Parmi les tâches nécessaires à la réalisation d’une formation féministe, le travail de synthèse a été discuté, qui peut se dérouler sous différents formats et langages. Il peut aussi s’agir d’un travail partagé, ce qui explique l’importance de la mémoire des processus organisationnels féministes.

Les outils partagés, développés ou approfondis à l’École soutiennent la compréhension et l’élaboration d’axes thématiques basés sur l’identification et la confrontation des systèmes d’oppression. Ces axes sont liés à la récupération du protagonisme dans l’histoire de la lutte des femmes et des peuples, ainsi que dans les contextes de lutte populaire et de rébellions féministes. À partir d’un projet politique émancipateur, elles cherchent à renforcer la construction du sujet politique féministe populaire.

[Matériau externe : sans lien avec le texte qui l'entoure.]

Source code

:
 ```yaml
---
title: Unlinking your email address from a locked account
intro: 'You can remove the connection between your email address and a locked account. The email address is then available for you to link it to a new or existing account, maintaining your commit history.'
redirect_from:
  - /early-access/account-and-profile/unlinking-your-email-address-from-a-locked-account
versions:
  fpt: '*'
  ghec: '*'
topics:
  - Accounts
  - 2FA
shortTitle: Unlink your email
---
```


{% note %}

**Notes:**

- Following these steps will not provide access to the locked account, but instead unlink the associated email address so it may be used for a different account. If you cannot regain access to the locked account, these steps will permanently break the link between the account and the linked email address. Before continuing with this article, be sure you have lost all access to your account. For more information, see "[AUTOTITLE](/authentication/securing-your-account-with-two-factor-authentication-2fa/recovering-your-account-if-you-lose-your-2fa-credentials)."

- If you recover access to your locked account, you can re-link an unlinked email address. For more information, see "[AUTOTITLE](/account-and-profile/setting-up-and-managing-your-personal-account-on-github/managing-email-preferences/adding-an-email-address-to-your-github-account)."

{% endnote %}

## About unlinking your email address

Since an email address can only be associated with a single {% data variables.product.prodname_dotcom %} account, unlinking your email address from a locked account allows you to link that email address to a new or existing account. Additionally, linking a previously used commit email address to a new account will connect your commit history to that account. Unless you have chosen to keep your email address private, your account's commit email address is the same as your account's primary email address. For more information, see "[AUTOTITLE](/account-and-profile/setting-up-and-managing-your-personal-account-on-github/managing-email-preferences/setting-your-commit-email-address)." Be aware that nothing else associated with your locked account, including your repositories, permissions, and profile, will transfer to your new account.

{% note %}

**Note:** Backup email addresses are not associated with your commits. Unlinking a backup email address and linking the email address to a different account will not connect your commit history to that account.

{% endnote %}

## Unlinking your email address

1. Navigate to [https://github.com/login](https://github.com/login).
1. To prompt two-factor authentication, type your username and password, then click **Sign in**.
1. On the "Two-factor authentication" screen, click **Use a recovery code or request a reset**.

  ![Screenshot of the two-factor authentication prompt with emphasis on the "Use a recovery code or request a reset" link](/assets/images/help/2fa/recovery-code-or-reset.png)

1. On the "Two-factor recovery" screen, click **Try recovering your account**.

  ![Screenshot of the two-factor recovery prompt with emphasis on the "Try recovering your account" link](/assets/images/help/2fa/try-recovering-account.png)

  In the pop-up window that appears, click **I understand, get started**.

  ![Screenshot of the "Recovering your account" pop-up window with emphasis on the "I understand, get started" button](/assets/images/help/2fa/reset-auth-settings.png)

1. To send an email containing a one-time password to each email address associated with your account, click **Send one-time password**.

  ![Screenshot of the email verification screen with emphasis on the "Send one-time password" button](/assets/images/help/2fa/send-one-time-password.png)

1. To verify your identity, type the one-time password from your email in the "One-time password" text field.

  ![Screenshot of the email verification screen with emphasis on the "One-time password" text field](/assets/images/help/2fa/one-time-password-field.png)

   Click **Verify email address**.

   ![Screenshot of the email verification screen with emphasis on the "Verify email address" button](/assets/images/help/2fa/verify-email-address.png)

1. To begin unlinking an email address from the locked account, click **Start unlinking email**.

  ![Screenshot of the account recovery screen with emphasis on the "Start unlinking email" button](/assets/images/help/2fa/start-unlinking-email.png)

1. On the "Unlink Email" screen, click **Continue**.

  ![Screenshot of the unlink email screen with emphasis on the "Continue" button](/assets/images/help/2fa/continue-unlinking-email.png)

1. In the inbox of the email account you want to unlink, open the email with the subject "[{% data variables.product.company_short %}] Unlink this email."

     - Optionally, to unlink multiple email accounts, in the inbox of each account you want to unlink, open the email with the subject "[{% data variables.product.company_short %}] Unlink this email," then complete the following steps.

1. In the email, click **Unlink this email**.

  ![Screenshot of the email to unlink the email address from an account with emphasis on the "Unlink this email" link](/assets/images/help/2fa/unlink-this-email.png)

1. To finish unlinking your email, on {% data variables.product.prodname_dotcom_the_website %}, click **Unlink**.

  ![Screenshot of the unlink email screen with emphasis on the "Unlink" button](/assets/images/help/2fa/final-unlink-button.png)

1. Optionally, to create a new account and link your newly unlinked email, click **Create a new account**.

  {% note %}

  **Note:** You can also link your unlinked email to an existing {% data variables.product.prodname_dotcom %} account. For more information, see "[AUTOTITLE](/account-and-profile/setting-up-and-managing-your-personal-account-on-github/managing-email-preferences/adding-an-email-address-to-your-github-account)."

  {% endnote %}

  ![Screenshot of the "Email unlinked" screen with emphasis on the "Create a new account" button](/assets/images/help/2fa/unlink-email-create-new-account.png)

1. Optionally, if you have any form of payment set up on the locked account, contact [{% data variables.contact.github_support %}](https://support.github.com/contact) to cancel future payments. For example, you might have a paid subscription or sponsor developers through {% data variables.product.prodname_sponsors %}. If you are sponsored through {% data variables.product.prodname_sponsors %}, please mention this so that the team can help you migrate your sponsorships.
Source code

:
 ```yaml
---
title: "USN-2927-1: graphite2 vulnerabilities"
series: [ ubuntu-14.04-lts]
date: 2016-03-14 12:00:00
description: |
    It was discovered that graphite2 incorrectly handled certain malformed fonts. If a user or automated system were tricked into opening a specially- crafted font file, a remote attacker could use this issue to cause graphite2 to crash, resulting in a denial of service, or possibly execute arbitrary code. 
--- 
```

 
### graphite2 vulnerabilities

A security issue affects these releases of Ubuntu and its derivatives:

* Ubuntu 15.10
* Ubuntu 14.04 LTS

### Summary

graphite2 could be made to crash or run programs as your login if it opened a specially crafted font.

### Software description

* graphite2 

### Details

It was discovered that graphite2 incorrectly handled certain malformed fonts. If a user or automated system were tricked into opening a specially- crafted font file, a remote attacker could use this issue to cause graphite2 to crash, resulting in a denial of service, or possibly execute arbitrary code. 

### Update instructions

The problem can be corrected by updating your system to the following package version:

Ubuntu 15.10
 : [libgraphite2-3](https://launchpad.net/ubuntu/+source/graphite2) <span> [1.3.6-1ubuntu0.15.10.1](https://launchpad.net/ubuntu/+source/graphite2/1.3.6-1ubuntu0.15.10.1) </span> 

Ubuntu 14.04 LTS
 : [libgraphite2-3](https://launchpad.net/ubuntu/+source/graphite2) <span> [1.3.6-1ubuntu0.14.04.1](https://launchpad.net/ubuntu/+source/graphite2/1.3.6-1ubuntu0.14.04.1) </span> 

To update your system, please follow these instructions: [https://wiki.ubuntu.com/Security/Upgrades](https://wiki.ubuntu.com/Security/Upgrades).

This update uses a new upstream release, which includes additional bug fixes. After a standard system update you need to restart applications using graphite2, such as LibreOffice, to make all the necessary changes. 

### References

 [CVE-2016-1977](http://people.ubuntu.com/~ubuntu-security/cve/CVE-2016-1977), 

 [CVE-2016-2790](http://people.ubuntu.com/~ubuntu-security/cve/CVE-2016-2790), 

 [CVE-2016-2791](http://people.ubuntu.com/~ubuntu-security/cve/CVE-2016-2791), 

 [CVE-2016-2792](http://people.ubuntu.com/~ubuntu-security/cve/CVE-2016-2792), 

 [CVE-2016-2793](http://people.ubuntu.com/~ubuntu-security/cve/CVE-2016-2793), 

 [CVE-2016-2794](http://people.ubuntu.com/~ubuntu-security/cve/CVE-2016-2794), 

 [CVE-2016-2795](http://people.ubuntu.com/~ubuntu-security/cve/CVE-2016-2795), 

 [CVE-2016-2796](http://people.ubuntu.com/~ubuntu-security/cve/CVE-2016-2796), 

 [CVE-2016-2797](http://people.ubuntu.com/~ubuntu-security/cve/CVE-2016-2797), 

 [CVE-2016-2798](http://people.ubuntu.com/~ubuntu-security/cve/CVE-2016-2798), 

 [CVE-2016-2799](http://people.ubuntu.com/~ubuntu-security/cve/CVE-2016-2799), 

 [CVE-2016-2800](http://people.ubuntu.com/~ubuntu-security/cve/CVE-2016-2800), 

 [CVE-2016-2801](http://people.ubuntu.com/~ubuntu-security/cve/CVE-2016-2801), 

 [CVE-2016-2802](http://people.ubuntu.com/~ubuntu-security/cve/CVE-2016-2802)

Pendant l’École, un forum a été organisé avec une participation en face à face et en ligne. Des représentantes de différents pays et continents y ont partagé leurs points de vue sur la croissance de l’extrême droite dans les processus électoraux locaux. Les camarades africaines ont été les protagonistes de ce forum et ont signalé des situations de violence et de conflit dans la région. Ainsi, les participantes ont établi des liens entre leurs territoires et débattu du rôle des guerres, des conflits armés et d’autres formes d’avancée du capital sur le corps et les territoires des femmes.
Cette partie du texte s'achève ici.